Your response must be an exact transcription of the lines from the one containing "### 📱 **React Native Essentials**" through the final line of the data.
★ ★ ★ ★ ★ ★ ★
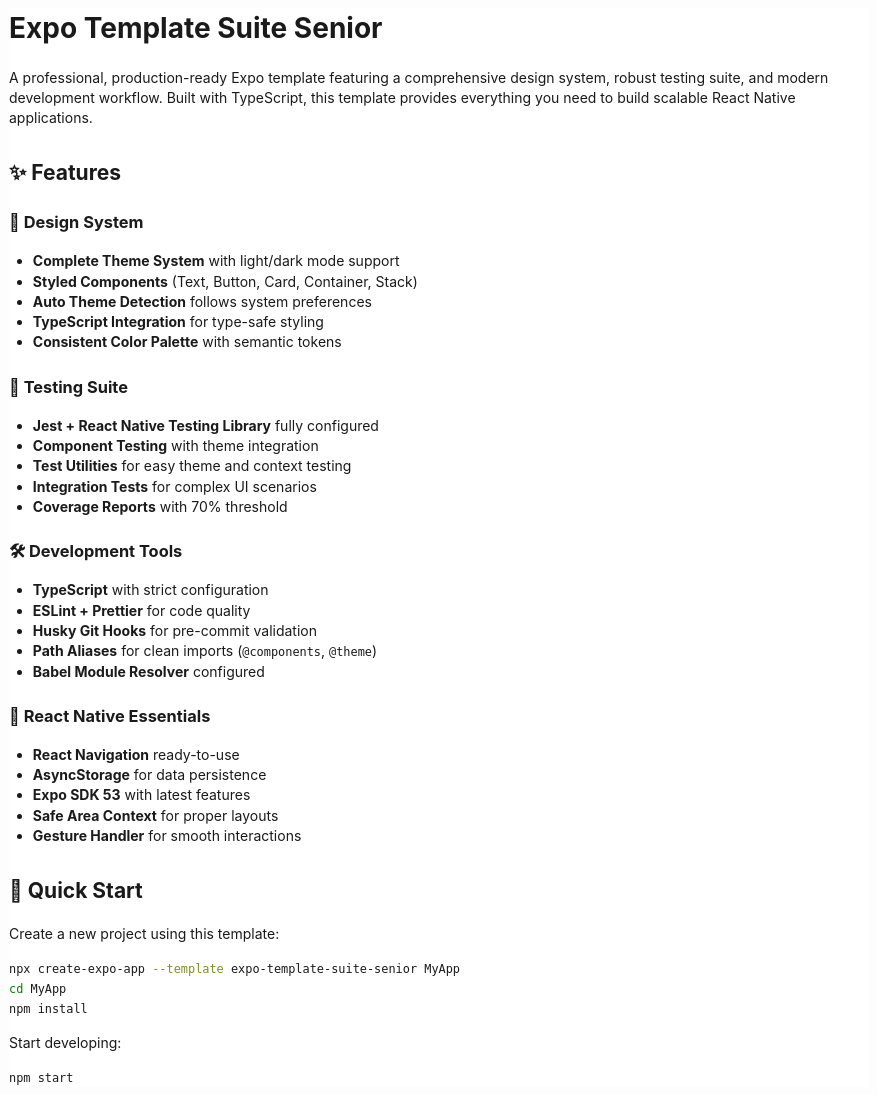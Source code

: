 # Expo Template Suite Senior

A professional, production-ready Expo template featuring a comprehensive design system, robust testing suite, and modern development workflow. Built with TypeScript, this template provides everything you need to build scalable React Native applications.

## ✨ Features

### 🎨 **Design System**
- **Complete Theme System** with light/dark mode support
- **Styled Components** (Text, Button, Card, Container, Stack)
- **Auto Theme Detection** follows system preferences
- **TypeScript Integration** for type-safe styling
- **Consistent Color Palette** with semantic tokens

### 🧪 **Testing Suite**
- **Jest + React Native Testing Library** fully configured
- **Component Testing** with theme integration
- **Test Utilities** for easy theme and context testing
- **Integration Tests** for complex UI scenarios
- **Coverage Reports** with 70% threshold

### 🛠 **Development Tools**
- **TypeScript** with strict configuration
- **ESLint + Prettier** for code quality
- **Husky Git Hooks** for pre-commit validation
- **Path Aliases** for clean imports (`@components`, `@theme`)
- **Babel Module Resolver** configured

### 📱 **React Native Essentials**
- **React Navigation** ready-to-use
- **AsyncStorage** for data persistence
- **Expo SDK 53** with latest features
- **Safe Area Context** for proper layouts
- **Gesture Handler** for smooth interactions

## 🚀 Quick Start

Create a new project using this template:

```bash
npx create-expo-app --template expo-template-suite-senior MyApp
cd MyApp
npm install
```

Start developing:

```bash
npm start
```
★ ★ ★ ★ ★ ★ ★
## Reply to the task
### 📱 **React Native Essentials**
- **React Navigation** ready-to-use
- **AsyncStorage** for data persistence
- **Expo SDK 53** with latest features
- **Safe Area Context** for proper layouts
- **Gesture Handler** for smooth interactions

## 🚀 Quick Start

Create a new project using this template:

```bash
npx create-expo-app --template expo-template-suite-senior MyApp
cd MyApp
npm install
```

Start developing:

```bash
npm start
```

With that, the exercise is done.